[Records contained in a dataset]
============
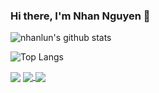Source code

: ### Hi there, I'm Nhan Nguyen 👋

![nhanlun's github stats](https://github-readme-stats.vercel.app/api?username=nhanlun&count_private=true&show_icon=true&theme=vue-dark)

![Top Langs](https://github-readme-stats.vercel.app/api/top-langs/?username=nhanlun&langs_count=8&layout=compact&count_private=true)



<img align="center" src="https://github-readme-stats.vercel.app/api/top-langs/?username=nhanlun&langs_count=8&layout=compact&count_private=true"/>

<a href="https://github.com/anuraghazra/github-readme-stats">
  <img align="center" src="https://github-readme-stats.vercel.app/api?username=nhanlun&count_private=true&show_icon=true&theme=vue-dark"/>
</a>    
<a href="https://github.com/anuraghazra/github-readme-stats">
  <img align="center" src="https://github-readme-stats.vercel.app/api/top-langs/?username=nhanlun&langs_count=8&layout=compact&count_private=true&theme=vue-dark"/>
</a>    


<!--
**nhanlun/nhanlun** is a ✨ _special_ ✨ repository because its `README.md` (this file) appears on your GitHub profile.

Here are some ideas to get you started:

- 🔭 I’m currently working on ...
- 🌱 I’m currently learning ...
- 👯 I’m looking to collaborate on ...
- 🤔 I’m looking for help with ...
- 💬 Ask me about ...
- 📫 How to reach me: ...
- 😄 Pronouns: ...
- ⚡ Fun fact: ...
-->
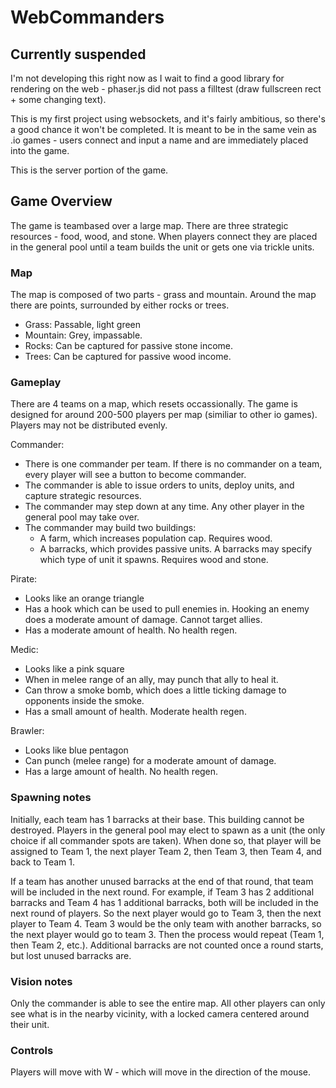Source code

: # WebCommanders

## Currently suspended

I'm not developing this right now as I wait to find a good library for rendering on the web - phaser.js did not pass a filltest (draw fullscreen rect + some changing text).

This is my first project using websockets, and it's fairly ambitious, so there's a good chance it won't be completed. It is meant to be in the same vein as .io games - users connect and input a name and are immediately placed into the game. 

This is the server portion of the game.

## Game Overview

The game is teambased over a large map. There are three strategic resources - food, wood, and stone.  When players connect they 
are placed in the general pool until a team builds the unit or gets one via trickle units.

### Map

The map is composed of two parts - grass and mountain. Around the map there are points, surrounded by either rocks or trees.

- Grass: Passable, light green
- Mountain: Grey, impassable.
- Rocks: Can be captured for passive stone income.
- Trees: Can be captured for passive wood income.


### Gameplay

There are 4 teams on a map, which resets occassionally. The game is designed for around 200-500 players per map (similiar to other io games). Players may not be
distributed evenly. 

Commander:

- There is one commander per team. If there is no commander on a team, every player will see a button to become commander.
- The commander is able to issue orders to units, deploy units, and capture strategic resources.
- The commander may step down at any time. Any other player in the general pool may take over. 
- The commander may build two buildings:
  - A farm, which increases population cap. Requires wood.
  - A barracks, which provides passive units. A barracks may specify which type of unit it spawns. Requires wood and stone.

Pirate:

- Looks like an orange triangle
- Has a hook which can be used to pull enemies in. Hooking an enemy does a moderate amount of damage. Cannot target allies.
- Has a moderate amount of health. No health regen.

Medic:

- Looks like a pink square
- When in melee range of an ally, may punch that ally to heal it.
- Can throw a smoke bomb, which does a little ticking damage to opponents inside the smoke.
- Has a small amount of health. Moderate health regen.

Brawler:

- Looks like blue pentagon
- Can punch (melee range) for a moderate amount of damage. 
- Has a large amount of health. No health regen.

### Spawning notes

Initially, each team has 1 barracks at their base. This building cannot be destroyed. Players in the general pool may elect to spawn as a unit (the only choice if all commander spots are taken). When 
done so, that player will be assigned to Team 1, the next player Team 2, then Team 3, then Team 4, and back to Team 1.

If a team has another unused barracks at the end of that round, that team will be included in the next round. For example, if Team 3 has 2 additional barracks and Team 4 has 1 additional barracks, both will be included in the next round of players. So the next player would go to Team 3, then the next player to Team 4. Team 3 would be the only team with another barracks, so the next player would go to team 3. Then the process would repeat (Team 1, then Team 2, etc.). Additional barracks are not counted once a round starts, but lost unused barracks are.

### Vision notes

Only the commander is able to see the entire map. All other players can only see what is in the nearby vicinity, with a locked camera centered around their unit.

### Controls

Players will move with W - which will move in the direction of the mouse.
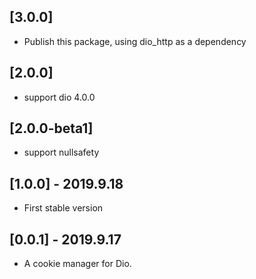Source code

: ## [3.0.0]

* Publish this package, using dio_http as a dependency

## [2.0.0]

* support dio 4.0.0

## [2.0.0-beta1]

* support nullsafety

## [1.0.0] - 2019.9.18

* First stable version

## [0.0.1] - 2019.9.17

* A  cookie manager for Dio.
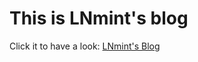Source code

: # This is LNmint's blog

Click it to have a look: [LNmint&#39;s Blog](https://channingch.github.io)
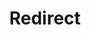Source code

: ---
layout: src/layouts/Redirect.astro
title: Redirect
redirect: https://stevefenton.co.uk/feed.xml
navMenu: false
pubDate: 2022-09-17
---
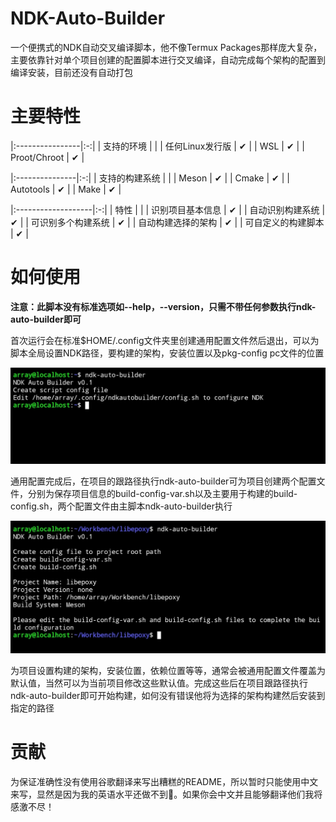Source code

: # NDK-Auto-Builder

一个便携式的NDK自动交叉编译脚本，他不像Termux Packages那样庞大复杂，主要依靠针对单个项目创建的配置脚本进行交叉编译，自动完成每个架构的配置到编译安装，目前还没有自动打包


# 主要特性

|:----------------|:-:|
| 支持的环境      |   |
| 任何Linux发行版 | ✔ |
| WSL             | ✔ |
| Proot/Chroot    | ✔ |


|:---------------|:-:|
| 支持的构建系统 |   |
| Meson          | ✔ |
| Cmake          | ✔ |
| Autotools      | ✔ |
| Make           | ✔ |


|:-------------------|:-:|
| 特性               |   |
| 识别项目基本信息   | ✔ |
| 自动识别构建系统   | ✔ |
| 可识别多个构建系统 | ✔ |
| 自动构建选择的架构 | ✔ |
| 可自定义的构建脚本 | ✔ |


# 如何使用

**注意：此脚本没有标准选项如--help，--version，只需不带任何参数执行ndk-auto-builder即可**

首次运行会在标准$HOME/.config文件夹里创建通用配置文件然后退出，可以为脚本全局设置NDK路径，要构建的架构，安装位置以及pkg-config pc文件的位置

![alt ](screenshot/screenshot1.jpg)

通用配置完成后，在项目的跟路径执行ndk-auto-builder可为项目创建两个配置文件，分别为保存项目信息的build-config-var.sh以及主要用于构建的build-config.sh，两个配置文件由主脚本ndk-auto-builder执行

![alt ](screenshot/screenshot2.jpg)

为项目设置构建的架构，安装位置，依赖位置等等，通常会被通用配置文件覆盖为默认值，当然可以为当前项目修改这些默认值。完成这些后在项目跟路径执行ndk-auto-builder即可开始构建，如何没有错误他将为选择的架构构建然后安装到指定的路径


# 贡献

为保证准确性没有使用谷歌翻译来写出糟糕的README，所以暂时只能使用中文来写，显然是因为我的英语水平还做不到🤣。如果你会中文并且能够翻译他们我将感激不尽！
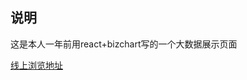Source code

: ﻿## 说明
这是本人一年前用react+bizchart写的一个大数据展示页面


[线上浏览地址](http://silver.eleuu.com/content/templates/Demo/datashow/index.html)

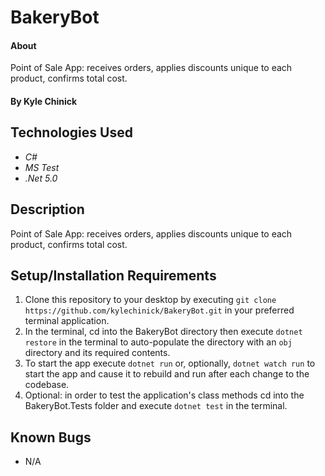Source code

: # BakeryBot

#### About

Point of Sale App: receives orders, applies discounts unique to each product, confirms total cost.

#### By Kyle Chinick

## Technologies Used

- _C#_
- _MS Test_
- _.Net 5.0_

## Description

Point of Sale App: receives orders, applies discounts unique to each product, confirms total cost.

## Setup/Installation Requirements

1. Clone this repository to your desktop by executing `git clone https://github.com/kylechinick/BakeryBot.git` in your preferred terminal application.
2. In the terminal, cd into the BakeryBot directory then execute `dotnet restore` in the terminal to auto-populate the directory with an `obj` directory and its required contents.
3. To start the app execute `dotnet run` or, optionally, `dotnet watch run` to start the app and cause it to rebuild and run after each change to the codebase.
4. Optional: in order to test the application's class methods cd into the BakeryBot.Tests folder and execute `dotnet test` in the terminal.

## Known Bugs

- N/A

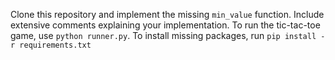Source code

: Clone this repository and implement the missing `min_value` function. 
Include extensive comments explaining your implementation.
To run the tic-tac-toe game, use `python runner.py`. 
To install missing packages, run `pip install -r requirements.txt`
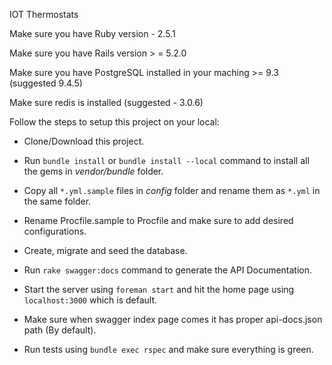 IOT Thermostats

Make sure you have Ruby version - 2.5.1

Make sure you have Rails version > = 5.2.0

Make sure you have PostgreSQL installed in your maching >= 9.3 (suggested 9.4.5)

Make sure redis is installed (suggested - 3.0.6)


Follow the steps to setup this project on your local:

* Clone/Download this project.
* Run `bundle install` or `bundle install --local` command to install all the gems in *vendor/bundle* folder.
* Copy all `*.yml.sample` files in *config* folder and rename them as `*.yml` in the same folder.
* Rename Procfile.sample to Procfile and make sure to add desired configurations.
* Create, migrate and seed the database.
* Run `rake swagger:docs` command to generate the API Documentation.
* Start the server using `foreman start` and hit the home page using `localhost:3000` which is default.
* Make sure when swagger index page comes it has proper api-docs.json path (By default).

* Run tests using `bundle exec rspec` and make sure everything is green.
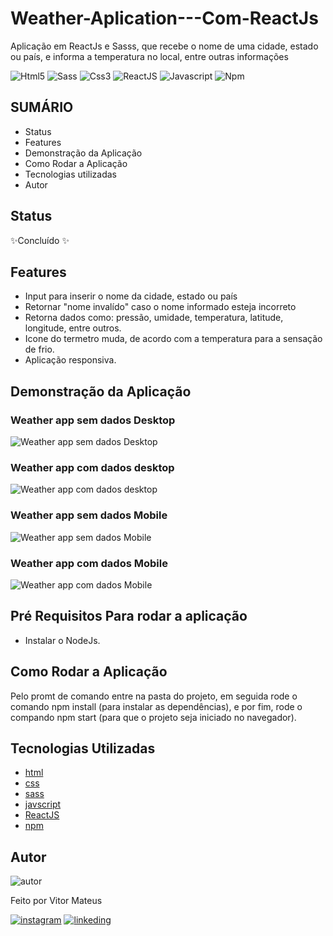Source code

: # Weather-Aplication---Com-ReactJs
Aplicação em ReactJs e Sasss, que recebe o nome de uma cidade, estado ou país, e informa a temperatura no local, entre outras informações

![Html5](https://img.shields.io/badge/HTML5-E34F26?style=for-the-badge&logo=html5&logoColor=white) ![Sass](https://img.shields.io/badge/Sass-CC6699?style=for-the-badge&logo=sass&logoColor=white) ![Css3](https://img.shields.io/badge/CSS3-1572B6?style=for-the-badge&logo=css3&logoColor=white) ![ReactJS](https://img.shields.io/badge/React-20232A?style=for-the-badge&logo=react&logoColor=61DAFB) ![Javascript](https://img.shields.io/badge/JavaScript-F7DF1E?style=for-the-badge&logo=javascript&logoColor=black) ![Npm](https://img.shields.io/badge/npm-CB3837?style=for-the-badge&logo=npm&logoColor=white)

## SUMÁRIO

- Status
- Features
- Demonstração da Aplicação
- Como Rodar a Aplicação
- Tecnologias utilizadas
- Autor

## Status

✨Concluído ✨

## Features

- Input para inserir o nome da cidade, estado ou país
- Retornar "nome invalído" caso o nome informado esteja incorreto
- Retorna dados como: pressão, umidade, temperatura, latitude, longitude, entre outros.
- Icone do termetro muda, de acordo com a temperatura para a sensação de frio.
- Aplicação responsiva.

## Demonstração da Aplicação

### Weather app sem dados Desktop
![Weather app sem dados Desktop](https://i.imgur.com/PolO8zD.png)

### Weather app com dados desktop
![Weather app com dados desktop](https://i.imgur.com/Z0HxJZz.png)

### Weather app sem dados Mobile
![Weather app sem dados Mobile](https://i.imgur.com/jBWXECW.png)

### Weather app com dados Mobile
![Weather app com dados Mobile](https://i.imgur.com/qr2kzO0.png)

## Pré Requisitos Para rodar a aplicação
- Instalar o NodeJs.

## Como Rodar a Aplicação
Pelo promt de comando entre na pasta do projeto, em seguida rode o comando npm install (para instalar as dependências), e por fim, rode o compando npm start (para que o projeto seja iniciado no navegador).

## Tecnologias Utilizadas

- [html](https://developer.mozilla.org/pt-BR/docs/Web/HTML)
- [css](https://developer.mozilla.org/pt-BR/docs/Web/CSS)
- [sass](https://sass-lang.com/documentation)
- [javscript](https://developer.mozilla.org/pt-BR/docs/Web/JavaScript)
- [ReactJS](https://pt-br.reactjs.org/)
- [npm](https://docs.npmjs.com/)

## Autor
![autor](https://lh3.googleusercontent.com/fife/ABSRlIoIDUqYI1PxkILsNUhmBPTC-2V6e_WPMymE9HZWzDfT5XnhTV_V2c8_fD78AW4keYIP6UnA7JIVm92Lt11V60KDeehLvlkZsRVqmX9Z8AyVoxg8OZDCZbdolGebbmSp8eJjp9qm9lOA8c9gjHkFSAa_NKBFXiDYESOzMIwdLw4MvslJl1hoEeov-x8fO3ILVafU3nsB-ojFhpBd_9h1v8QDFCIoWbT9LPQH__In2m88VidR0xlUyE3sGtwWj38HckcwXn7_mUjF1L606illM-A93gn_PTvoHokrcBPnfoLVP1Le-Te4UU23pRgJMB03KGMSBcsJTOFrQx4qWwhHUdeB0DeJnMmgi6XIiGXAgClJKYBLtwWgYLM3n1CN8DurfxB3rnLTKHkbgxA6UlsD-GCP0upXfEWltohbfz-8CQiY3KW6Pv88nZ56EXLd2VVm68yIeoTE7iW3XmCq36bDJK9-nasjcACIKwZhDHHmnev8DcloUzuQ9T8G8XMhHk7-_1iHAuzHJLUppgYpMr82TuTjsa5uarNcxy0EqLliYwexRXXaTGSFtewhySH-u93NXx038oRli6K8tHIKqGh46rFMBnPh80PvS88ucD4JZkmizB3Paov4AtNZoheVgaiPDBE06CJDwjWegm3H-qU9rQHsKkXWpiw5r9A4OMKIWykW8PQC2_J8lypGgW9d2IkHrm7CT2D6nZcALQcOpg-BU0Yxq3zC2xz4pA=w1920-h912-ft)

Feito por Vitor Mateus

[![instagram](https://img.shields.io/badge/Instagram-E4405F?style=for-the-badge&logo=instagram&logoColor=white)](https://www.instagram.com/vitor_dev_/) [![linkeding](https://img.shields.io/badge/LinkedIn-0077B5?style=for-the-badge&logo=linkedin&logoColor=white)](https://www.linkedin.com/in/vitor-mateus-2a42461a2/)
============
EXERCISE DETAILS
The answer should be all lines from the entries above that hold the word "passive".

RESPONSE AREA
- Rocks: Can be captured for passive stone income.
- Trees: Can be captured for passive wood income.
  - A barracks, which provides passive units. A barracks may specify which type of unit it spawns. Requires wood and stone.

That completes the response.